─── Input for this task

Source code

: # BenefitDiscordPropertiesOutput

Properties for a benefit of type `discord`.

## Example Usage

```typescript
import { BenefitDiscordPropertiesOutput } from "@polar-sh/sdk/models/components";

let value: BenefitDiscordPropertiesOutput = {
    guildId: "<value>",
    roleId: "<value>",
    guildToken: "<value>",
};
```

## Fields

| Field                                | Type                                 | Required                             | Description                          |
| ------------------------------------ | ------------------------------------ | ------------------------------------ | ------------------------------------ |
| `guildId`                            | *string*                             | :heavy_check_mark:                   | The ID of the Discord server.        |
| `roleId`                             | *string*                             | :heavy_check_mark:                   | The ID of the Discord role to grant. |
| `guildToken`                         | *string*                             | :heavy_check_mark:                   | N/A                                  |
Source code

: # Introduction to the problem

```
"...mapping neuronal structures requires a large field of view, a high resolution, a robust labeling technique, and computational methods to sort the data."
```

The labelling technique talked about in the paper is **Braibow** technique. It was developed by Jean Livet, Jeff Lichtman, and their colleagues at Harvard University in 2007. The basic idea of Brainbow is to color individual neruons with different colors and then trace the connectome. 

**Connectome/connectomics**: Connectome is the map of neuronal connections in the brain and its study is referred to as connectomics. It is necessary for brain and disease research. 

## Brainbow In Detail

──────
─── Input for this task

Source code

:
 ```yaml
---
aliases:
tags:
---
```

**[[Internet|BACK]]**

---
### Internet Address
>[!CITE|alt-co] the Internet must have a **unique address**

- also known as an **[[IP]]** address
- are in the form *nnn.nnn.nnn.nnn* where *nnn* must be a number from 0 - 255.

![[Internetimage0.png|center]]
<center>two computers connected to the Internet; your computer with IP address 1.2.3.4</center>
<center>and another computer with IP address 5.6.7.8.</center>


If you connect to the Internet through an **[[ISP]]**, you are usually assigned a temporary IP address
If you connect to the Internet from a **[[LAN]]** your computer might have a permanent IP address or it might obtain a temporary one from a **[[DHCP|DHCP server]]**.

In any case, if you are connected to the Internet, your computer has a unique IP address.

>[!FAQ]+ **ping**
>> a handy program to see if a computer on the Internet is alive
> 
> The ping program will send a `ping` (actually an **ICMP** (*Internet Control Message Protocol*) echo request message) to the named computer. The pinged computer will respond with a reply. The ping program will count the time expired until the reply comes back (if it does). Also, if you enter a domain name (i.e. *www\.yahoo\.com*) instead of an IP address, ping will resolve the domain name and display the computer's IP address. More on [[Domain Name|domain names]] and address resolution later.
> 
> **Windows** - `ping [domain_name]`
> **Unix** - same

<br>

──────
─── Input for this task

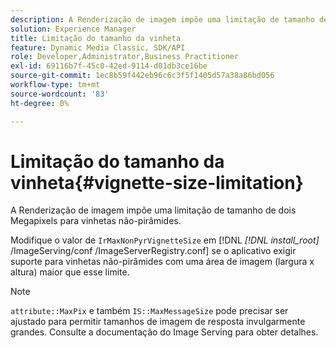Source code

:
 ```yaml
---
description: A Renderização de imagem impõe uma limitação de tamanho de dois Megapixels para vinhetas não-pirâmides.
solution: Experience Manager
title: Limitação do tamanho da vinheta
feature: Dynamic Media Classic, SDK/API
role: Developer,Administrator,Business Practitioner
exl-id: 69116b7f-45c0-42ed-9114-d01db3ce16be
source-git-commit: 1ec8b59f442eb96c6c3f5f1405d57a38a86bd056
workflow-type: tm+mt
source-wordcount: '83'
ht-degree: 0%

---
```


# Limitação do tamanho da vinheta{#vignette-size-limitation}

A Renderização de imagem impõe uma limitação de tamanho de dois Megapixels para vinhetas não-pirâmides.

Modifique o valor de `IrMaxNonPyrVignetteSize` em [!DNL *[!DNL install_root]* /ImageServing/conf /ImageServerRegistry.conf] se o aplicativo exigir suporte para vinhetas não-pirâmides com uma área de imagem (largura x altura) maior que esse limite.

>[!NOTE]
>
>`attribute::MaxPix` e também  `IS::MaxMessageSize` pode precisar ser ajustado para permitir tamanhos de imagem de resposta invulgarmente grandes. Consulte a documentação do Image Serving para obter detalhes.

──────

Go through the records above and copy every line with the word "Brainbow".

The labelling technique talked about in the paper is **Braibow** technique. It was developed by Jean Livet, Jeff Lichtman, and their colleagues at Harvard University in 2007. The basic idea of Brainbow is to color individual neruons with different colors and then trace the connectome. 
## Brainbow In Detail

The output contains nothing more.